• What the exercise asks:
Entries follow. Return each line that contains the word "estrgeira".

• Supplied material:

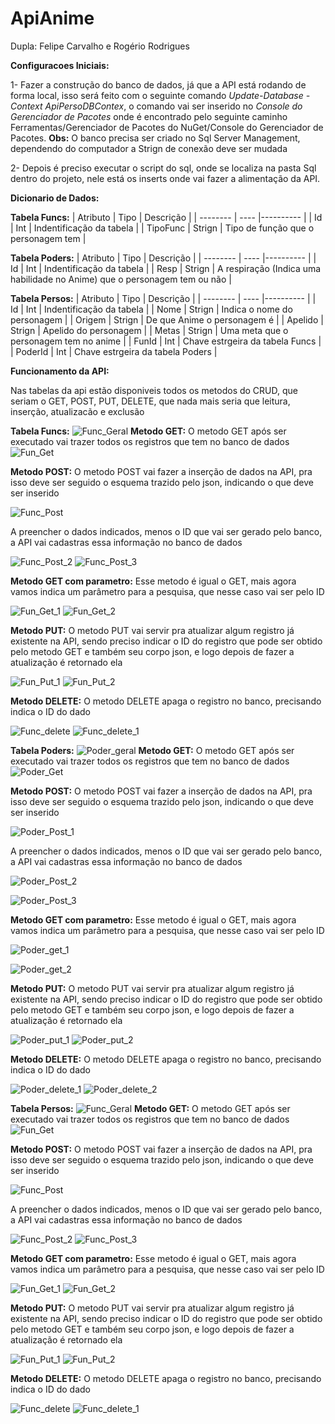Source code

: # ApiAnime
Dupla: Felipe Carvalho e Rogério Rodrigues

**Configuracoes Iniciais:**

1- Fazer a construção do banco de dados, já que a API está rodando de forma local, isso será feito com o seguinte comando *Update-Database -Context ApiPersoDBContex*, o comando vai ser inserido no *Console do Gerenciador de Pacotes* onde é encontrado pelo seguinte caminho Ferramentas/Gerenciador de Pacotes do NuGet/Console do Gerenciador de Pacotes. **Obs:** O banco precisa ser criado no Sql Server Management, dependendo do computador a Strign de conexão deve ser mudada

2- Depois é preciso executar o script do sql, onde se localiza na pasta Sql dentro do projeto, nele está os inserts onde vai fazer a alimentação da API.

**Dicionario de Dados:**

**Tabela Funcs:**
| Atributo | Tipo | Descrição |
| -------- | ---- |---------- |
| Id | Int | Indentificação da tabela |
| TipoFunc | Strign | Tipo de função que o personagem tem |

**Tabela Poders:**
| Atributo | Tipo | Descrição |
| -------- | ---- |---------- |
| Id | Int | Indentificação da tabela |
| Resp | Strign | A respiração (Indica uma habilidade no Anime) que o personagem tem ou não |

**Tabela Persos:**
| Atributo | Tipo | Descrição |
| -------- | ---- |---------- |
| Id | Int | Indentificação da tabela |
| Nome | Strign | Indica o nome do personagem |
| Origem | Strign | De que Anime o personagem é |
| Apelido | Strign | Apelido do personagem |
| Metas | Strign | Uma meta que o personagem tem no anime |
| FunId | Int | Chave estrgeira da tabela Funcs |
| PoderId | Int | Chave estrgeira da tabela Poders |

**Funcionamento da API:**

Nas tabelas da api estão disponiveis todos os metodos do CRUD, que seriam o GET, POST, PUT, DELETE, que nada mais seria que leitura, inserção, atualizacão e exclusão 

**Tabela Funcs:**
![Func_Geral](https://github.com/FelipeOropeza/ApiAnime/assets/101806766/17ed0aab-3124-4cd4-b763-cd30b024f706)
**Metodo GET:**
O metodo GET após ser executado vai trazer todos os registros que tem no banco de dados
![Fun_Get](https://github.com/FelipeOropeza/ApiAnime/assets/101806766/54ab9aac-51ac-44b7-bfbe-26c98c46f0ea)

**Metodo POST:**
O metodo POST vai fazer a inserção de dados na API, pra isso deve ser seguido o esquema trazido pelo json, indicando o que deve ser inserido

![Func_Post](https://github.com/FelipeOropeza/ApiAnime/assets/101806766/651d9d5d-f453-45e3-a73e-34a939e772a0)

A preencher o dados indicados, menos o ID que vai ser gerado pelo banco, a API vai cadastras essa informação no banco de dados

![Func_Post_2](https://github.com/FelipeOropeza/ApiAnime/assets/101806766/632d31dc-8601-4f97-9098-a886154d1ea9)
![Func_Post_3](https://github.com/FelipeOropeza/ApiAnime/assets/101806766/129e9e02-18ca-44be-bf2c-2e30be2baa15)

**Metodo GET com parametro:**
Esse metodo é igual o GET, mais agora vamos indica um parâmetro para a pesquisa, que nesse caso vai ser pelo ID

![Fun_Get_1](https://github.com/FelipeOropeza/ApiAnime/assets/101806766/375980f0-706b-48c2-b8c3-b602aafffde1)
![Fun_Get_2](https://github.com/FelipeOropeza/ApiAnime/assets/101806766/626aee19-49dc-45de-a770-3dddca5d9b41)

**Metodo PUT:**
O metodo PUT vai servir pra atualizar algum registro já existente na API, sendo preciso indicar o ID do registro que pode ser obtido pelo metodo GET e também seu corpo json, e logo depois de fazer a atualização é retornado ela

![Fun_Put_1](https://github.com/FelipeOropeza/ApiAnime/assets/101806766/e4c83cc3-62ef-4069-8016-2119dec06ac2)
![Fun_Put_2](https://github.com/FelipeOropeza/ApiAnime/assets/101806766/cae8cedd-0f92-40a0-9fb4-9a03f928430e)

**Metodo DELETE:**
O metodo DELETE apaga o registro no banco, precisando indica o ID do dado

![Func_delete](https://github.com/FelipeOropeza/ApiAnime/assets/101806766/842f8489-6919-49dd-8aa6-f37ade0e25ee)
![Func_delete_1](https://github.com/FelipeOropeza/ApiAnime/assets/101806766/ec14cc48-1458-44e2-bbcf-4be38848b6d5)

**Tabela Poders:**
![Poder_geral](https://github.com/FelipeOropeza/ApiAnime/assets/101806766/bf7cf3ad-98f9-4ec1-8f2c-a5734e445256)
**Metodo GET:**
O metodo GET após ser executado vai trazer todos os registros que tem no banco de dados
![Poder_Get](https://github.com/FelipeOropeza/ApiAnime/assets/101806766/ec116f59-5569-4fbe-a1b2-5cd1348d4756)

**Metodo POST:**
O metodo POST vai fazer a inserção de dados na API, pra isso deve ser seguido o esquema trazido pelo json, indicando o que deve ser inserido

![Poder_Post_1](https://github.com/FelipeOropeza/ApiAnime/assets/101806766/70d04dfa-1629-45b0-b5ae-3245c294af74)

A preencher o dados indicados, menos o ID que vai ser gerado pelo banco, a API vai cadastras essa informação no banco de dados

![Poder_Post_2](https://github.com/FelipeOropeza/ApiAnime/assets/101806766/2893318d-7d96-4667-b8b4-1692b4a62344)

![Poder_Post_3](https://github.com/FelipeOropeza/ApiAnime/assets/101806766/c26b9fac-b917-49ad-9ca2-8d861b5cad91)

**Metodo GET com parametro:**
Esse metodo é igual o GET, mais agora vamos indica um parâmetro para a pesquisa, que nesse caso vai ser pelo ID

![Poder_get_1](https://github.com/FelipeOropeza/ApiAnime/assets/101806766/c14547cb-6ba0-4147-93b4-b1e27938d7e4)

![Poder_get_2](https://github.com/FelipeOropeza/ApiAnime/assets/101806766/7d487dbb-7ff7-448d-8b47-216c22b3641b)

**Metodo PUT:**
O metodo PUT vai servir pra atualizar algum registro já existente na API, sendo preciso indicar o ID do registro que pode ser obtido pelo metodo GET e também seu corpo json, e logo depois de fazer a atualização é retornado ela

![Poder_put_1](https://github.com/FelipeOropeza/ApiAnime/assets/101806766/ebf8c36d-311c-475a-af84-7b67cea2f611)
![Poder_put_2](https://github.com/FelipeOropeza/ApiAnime/assets/101806766/a9d0dc67-f83a-45fd-9e82-1f4f5a0acf7a)


**Metodo DELETE:**
O metodo DELETE apaga o registro no banco, precisando indica o ID do dado

![Poder_delete_1](https://github.com/FelipeOropeza/ApiAnime/assets/101806766/4e09be3b-183c-418f-ba1c-1c5fab682260)
![Poder_delete_2](https://github.com/FelipeOropeza/ApiAnime/assets/101806766/9bd1b40d-fd7f-4238-ac38-6c5165bc1755)

**Tabela Persos:**
![Func_Geral](https://github.com/FelipeOropeza/ApiAnime/assets/101806766/17ed0aab-3124-4cd4-b763-cd30b024f706)
**Metodo GET:**
O metodo GET após ser executado vai trazer todos os registros que tem no banco de dados
![Fun_Get](https://github.com/FelipeOropeza/ApiAnime/assets/101806766/54ab9aac-51ac-44b7-bfbe-26c98c46f0ea)

**Metodo POST:**
O metodo POST vai fazer a inserção de dados na API, pra isso deve ser seguido o esquema trazido pelo json, indicando o que deve ser inserido

![Func_Post](https://github.com/FelipeOropeza/ApiAnime/assets/101806766/651d9d5d-f453-45e3-a73e-34a939e772a0)

A preencher o dados indicados, menos o ID que vai ser gerado pelo banco, a API vai cadastras essa informação no banco de dados

![Func_Post_2](https://github.com/FelipeOropeza/ApiAnime/assets/101806766/632d31dc-8601-4f97-9098-a886154d1ea9)
![Func_Post_3](https://github.com/FelipeOropeza/ApiAnime/assets/101806766/129e9e02-18ca-44be-bf2c-2e30be2baa15)

**Metodo GET com parametro:**
Esse metodo é igual o GET, mais agora vamos indica um parâmetro para a pesquisa, que nesse caso vai ser pelo ID

![Fun_Get_1](https://github.com/FelipeOropeza/ApiAnime/assets/101806766/375980f0-706b-48c2-b8c3-b602aafffde1)
![Fun_Get_2](https://github.com/FelipeOropeza/ApiAnime/assets/101806766/626aee19-49dc-45de-a770-3dddca5d9b41)

**Metodo PUT:**
O metodo PUT vai servir pra atualizar algum registro já existente na API, sendo preciso indicar o ID do registro que pode ser obtido pelo metodo GET e também seu corpo json, e logo depois de fazer a atualização é retornado ela

![Fun_Put_1](https://github.com/FelipeOropeza/ApiAnime/assets/101806766/e4c83cc3-62ef-4069-8016-2119dec06ac2)
![Fun_Put_2](https://github.com/FelipeOropeza/ApiAnime/assets/101806766/cae8cedd-0f92-40a0-9fb4-9a03f928430e)

**Metodo DELETE:**
O metodo DELETE apaga o registro no banco, precisando indica o ID do dado

![Func_delete](https://github.com/FelipeOropeza/ApiAnime/assets/101806766/842f8489-6919-49dd-8aa6-f37ade0e25ee)
![Func_delete_1](https://github.com/FelipeOropeza/ApiAnime/assets/101806766/ec14cc48-1458-44e2-bbcf-4be38848b6d5)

• Task response:
| FunId | Int | Chave estrgeira da tabela Funcs |
| PoderId | Int | Chave estrgeira da tabela Poders |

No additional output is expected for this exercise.